Implementation of Car and Motorcycle Detection in "No Parking" Sign Areas Using Web-Based YOLOv8
DOI:
https://doi.org/10.25139/inform.v10i2.10408Keywords:
Illegal Parking, Detection, Internet of Things (IoT), You Only Look Once, YOLOv8, CNNAbstract
Illegal parking in no-parking zones often causes traffic and road transport disruptions, thus requiring a technology-based solution to detect such violations automatically. This study aims to develop a parking violation detection system for two-wheeled and four-wheeled vehicles using the YOLOv8 object detection model. The system development employs the prototype method, which allows for iterative creation and testing to achieve optimal results.

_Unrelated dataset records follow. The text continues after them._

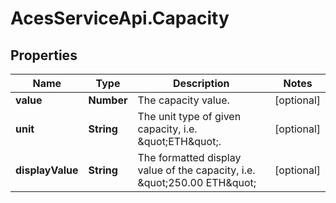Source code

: # AcesServiceApi.Capacity

## Properties
Name | Type | Description | Notes
------------ | ------------- | ------------- | -------------
**value** | **Number** | The capacity value. | [optional] 
**unit** | **String** | The unit type of given capacity, i.e. \&quot;ETH\&quot;. | [optional] 
**displayValue** | **String** | The formatted display value of the capacity, i.e. \&quot;250.00 ETH\&quot; | [optional] 


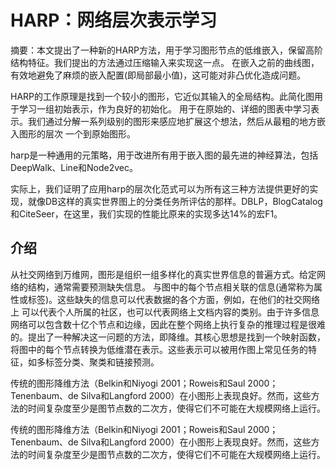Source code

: # HARP：网络层次表示学习

摘要：本文提出了一种新的HARP方法，用于学习图形节点的低维嵌入，保留高阶结构特征。我们提出的方法通过压缩输入来实现这一点。 在嵌入之前的曲线图，有效地避免了麻烦的嵌入配置(即局部最小值)，这可能对非凸优化造成问题。

HARP的工作原理是找到一个较小的图形，它近似其输入的全局结构。此简化图用于学习一组初始表示，作为良好的初始化。 用于在原始的、详细的图表中学习表示。我们通过分解一系列级别的图形来感应地扩展这个想法，然后从最粗的地方嵌入图形的层次 一个到原始图形。

harp是一种通用的元策略，用于改进所有用于嵌入图的最先进的神经算法，包括DeepWalk、Line和Node2vec。

实际上，我们证明了应用harp的层次化范式可以为所有这三种方法提供更好的实现，就像DB这样的真实世界图上的分类任务所评估的那样。DBLP，BlogCatalog和CiteSeer，在这里，我们实现的性能比原来的实现多达14%的宏F1。

## 介绍

从社交网络到万维网，图形是组织一组多样化的真实世界信息的普遍方式。给定网络的结构，通常需要预测缺失信息。 与图中的每个节点相关联的信息(通常称为属性或标签)。这些缺失的信息可以代表数据的各个方面，例如，在他们的社交网络上 可以代表个人所属的社区，也可以代表网络上文档内容的类别。由于许多信息网络可以包含数十亿个节点和边缘，因此在整个网络上执行复杂的推理过程是很难的。提出了一种解决这一问题的方法，即降维。其核心思想是找到一个映射函数，将图中的每个节点转换为低维潜在表示。这些表示可以被用作图上常见任务的特征，如多标签分类、聚类和链接预测。

传统的图形降维方法（Belkin和Niyogi 2001；Roweis和Saul 2000；Tenenbaum、de Silva和Langford 2000）在小图形上表现良好。然而，这些方法的时间复杂度至少是图节点数的二次方，使得它们不可能在大规模网络上运行。

传统的图形降维方法（Belkin和Niyogi 2001；Roweis和Saul 2000；Tenenbaum、de Silva和Langford 2000）在小图形上表现良好。然而，这些方法的时间复杂度至少是图节点数的二次方，使得它们不可能在大规模网络上运行。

The system is implemented on IoT devices (Raspberry Pi 4, webcam, buzzer) and integrated with a Laravel-based web dashboard for monitoring violations. The YOLOv8 model is trained on a dataset and evaluated using precision, recall, and mean Average Precision (mAP) metrics at Intersection over Union (IoU) thresholds of 50% (mAP50) and 50–95% (mAP50-95), as well as inference speed to assess real-time capability. Evaluation results show the model achieves an mAP50 of 96.3% with high precision, although recall for the motorcycle class is lower compared to the car class. The system is capable of providing real-time alerts via buzzer when a parking violation is detected and displaying violation data on the web dashboard. The YOLOv8-based parking violation detection system has been successfully implemented through prototype development, and the system operates as expected according to predefined specifications.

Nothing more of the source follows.